Saturday 31 March 2018

How To Deal With A Teenager Broken Heart

By William Fox


Without a doubt, almost everyone gets heartbroken at some point in life. Some choose to shrug off the experience as normal while others get into an extended state of emotional distress, more so those still in their teens. This article is a guide for those parents wondering how to engage a teenager broken heart.

It may be significantly hard to get through to a teen experiencing his first breakup. Owing to the lack of experience, he may not know how to go about it and may even resort to harming himself if not counseled accordingly. The trick is to let him know that while the pain may be unbearable, things always change for the better.
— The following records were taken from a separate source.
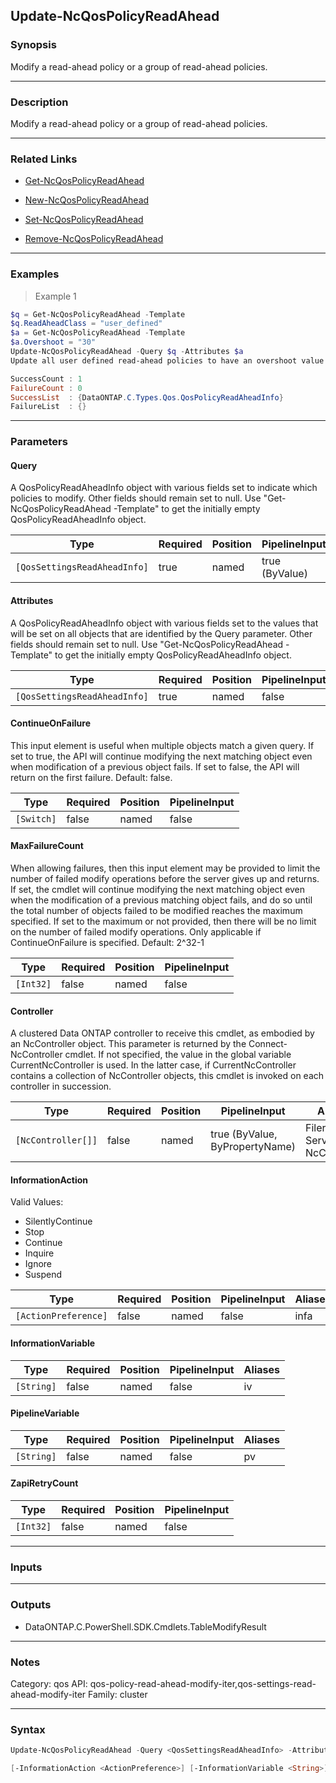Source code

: Update-NcQosPolicyReadAhead
---------------------------

### Synopsis
Modify a read-ahead policy or a group of read-ahead policies.

---

### Description

Modify a read-ahead policy or a group of read-ahead policies.

---

### Related Links
* [Get-NcQosPolicyReadAhead](Get-NcQosPolicyReadAhead)

* [New-NcQosPolicyReadAhead](New-NcQosPolicyReadAhead)

* [Set-NcQosPolicyReadAhead](Set-NcQosPolicyReadAhead)

* [Remove-NcQosPolicyReadAhead](Remove-NcQosPolicyReadAhead)

---

### Examples
> Example 1

```PowerShell
$q = Get-NcQosPolicyReadAhead -Template
$q.ReadAheadClass = "user_defined"
$a = Get-NcQosPolicyReadAhead -Template
$a.Overshoot = "30"
Update-NcQosPolicyReadAhead -Query $q -Attributes $a
Update all user defined read-ahead policies to have an overshoot value of 30%.

SuccessCount : 1
FailureCount : 0
SuccessList  : {DataONTAP.C.Types.Qos.QosPolicyReadAheadInfo}
FailureList  : {}

```

---

### Parameters
#### **Query**
A QosPolicyReadAheadInfo object with various fields set to indicate which policies to modify.  Other fields should remain set to null.  Use "Get-NcQosPolicyReadAhead -Template" to get the initially empty QosPolicyReadAheadInfo object.

|Type                        |Required|Position|PipelineInput |
|----------------------------|--------|--------|--------------|
|`[QosSettingsReadAheadInfo]`|true    |named   |true (ByValue)|

#### **Attributes**
A QosPolicyReadAheadInfo object with various fields set to the values that will be set on all objects that are identified by the Query parameter.  Other fields should remain set to null.  Use "Get-NcQosPolicyReadAhead -Template" to get the initially empty QosPolicyReadAheadInfo object.

|Type                        |Required|Position|PipelineInput|
|----------------------------|--------|--------|-------------|
|`[QosSettingsReadAheadInfo]`|true    |named   |false        |

#### **ContinueOnFailure**
This input element is useful when multiple objects match a given query.  If set to true, the API will continue modifying the next matching object even when modification of a previous object fails.  If set to false, the API will return on the first failure.  Default: false.

|Type      |Required|Position|PipelineInput|
|----------|--------|--------|-------------|
|`[Switch]`|false   |named   |false        |

#### **MaxFailureCount**
When allowing failures, then this input element may be provided to limit the number of failed modify operations before the server gives up and returns.  If set, the cmdlet will continue modifying the next matching object even when the modification of a previous matching object fails, and do so until the total number of objects failed to be modified reaches the maximum specified.  If set to the maximum or not provided, then there will be no limit on the number of failed modify operations.  Only applicable if ContinueOnFailure is specified.  Default: 2^32-1

|Type     |Required|Position|PipelineInput|
|---------|--------|--------|-------------|
|`[Int32]`|false   |named   |false        |

#### **Controller**
A clustered Data ONTAP controller to receive this cmdlet, as embodied by an NcController object.  This parameter is returned by the Connect-NcController cmdlet.  If not specified, the value in the global variable CurrentNcController is used.  In the latter case, if CurrentNcController contains a collection of NcController objects, this cmdlet is invoked on each controller in succession.

|Type              |Required|Position|PipelineInput                 |Aliases                          |
|------------------|--------|--------|------------------------------|---------------------------------|
|`[NcController[]]`|false   |named   |true (ByValue, ByPropertyName)|Filer<br/>Server<br/>NcController|

#### **InformationAction**

Valid Values:

* SilentlyContinue
* Stop
* Continue
* Inquire
* Ignore
* Suspend

|Type                |Required|Position|PipelineInput|Aliases|
|--------------------|--------|--------|-------------|-------|
|`[ActionPreference]`|false   |named   |false        |infa   |

#### **InformationVariable**

|Type      |Required|Position|PipelineInput|Aliases|
|----------|--------|--------|-------------|-------|
|`[String]`|false   |named   |false        |iv     |

#### **PipelineVariable**

|Type      |Required|Position|PipelineInput|Aliases|
|----------|--------|--------|-------------|-------|
|`[String]`|false   |named   |false        |pv     |

#### **ZapiRetryCount**

|Type     |Required|Position|PipelineInput|
|---------|--------|--------|-------------|
|`[Int32]`|false   |named   |false        |

---

### Inputs

---

### Outputs
* DataONTAP.C.PowerShell.SDK.Cmdlets.TableModifyResult

---

### Notes
Category: qos
API: qos-policy-read-ahead-modify-iter,qos-settings-read-ahead-modify-iter
Family: cluster

---

### Syntax
```PowerShell
Update-NcQosPolicyReadAhead -Query <QosSettingsReadAheadInfo> -Attributes <QosSettingsReadAheadInfo> [-ContinueOnFailure] [-MaxFailureCount <Int32>] [-Controller <NcController[]>] 
```
```PowerShell
[-InformationAction <ActionPreference>] [-InformationVariable <String>] [-PipelineVariable <String>] [-ZapiRetryCount <Int32>] [<CommonParameters>]
```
The rule of thumb as a parent is to be cognizant of the fact that males and females react differently to breakups. Boys have an inherent tendency to keep things bottled up and avoid speaking about their experiences. Girls, on the other hand, are always open to talk.

One of the biggest mistakes that parents make is downplaying the love experiences of their young ones. A loss that may appear simple or mundane to you can have a tremendous impact on the psychological wellbeing of your child. As he may be inexperienced in love matters, the resulting emotional unrest may even make him resort to suicide or drug abuse as an escape strategy.

Telling a heartbroken teen that he will meet someone new may actually do more harm than good. The best way to go about it is to approach the situation with some sense of empathy. You want to give him ample time to go through the grieving, albeit while monitoring him. It would also be prudent to spend time listening to him.

You might want to avoid dwelling on the incident that as happened. At the same time, do not avoid talking about it altogether. What you should do is let your child come to you to converse. You do not want to force him to do that. For most teens, this happens naturally after a little grieving.

Parents can always strengthen the relationships with their children through trust. One trick to earning trust is conversing about similar experiences. This way, you help get the person out of feeling isolated and show that you understand what he is going through. Valuable life lessons are learnt through experience. All the while, ensure your tone remains non confrontational.

The worst thing you could do is try to contact the individual who is responsible for the heartbreak. You want to steer clear of that path, including getting in touch with the parents. Inculcate a sense of independence in your child. If you confront the other party, you may end up aggravating the situation.

For some teens, the healing process takes a while. What you should watch out for is depression. You should to prevent the individual from slipping into this state as much as you can. Classic signs of depression are isolation and mood swings. If you notice these signs, you should engage a professional counselor.